I think a lot of people out there - including myself! - are longing for real friends, but are afraid of appearing needy. And in your answer, you're accusing FttE of sabotaging these friend-making endeavors by overpowering others with neediness. Shame on you! Maybe you're set with all the friends you need, but not everybody is.
I am so afraid of appearing needy or not-cool that I wear a mask, I fear. In fact, I'm envious of people who can be out in the open with their neediness. I don't think I'm going to be an old lady on my deathbed giving myself props for "a more moderate approach to relationships." More likely, I'm going to wish I hadn't been so "cool."
Obviously I Feel Strongly About This
Dear Obviously: I hope you don't mind if I call you by your first name, even though we've just met. I admit that I was trying to play the wise advice columnist by counseling Friend to the End to take a more moderate approach to friendship. It felt like the right thing to do, given that he's apparently scaring people off with his intensity.
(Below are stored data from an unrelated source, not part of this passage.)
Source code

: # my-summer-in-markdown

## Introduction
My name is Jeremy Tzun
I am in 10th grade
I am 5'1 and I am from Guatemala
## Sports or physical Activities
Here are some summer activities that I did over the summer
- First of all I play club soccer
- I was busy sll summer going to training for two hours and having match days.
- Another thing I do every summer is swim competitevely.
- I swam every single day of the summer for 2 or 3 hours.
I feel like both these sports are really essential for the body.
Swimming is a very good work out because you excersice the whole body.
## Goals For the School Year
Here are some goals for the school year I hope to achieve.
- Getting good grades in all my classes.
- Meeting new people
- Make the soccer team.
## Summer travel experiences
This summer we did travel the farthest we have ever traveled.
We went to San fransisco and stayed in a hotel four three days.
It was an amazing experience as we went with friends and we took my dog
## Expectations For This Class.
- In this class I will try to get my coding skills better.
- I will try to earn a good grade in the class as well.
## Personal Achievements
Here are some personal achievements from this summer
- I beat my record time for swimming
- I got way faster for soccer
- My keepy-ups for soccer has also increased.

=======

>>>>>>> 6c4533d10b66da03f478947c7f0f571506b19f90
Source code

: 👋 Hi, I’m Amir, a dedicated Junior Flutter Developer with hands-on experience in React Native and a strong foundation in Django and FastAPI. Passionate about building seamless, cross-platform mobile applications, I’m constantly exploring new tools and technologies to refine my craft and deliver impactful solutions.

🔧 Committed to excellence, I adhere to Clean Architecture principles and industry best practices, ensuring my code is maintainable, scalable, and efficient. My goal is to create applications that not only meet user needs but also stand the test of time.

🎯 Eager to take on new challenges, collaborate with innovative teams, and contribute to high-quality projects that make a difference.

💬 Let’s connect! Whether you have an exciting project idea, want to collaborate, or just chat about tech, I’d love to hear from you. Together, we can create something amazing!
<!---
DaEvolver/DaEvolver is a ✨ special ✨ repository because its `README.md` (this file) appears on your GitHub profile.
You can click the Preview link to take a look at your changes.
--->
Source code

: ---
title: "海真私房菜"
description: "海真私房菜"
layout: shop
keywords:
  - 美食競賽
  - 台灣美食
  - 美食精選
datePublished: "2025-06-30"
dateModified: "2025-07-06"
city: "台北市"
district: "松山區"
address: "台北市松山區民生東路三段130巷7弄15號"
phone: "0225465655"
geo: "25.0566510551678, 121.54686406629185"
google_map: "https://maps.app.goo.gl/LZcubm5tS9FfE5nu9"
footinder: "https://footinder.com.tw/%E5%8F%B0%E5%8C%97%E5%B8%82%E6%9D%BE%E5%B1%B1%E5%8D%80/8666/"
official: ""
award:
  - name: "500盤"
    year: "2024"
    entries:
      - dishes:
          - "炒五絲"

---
But now that you've called me out, I will admit that I'm as needy as anybody else. And let me tell you, it's not easy making friends as an anonymous newspaper writer. I'd love to befriend you, for instance, but I'm not even allowed to tell you who I am.
I urge you to go out there with your heart on your sleeve and make as many good friends as you can, Obviously. And then write me a letter about it, will you? At least I can live vicariously through your experiences.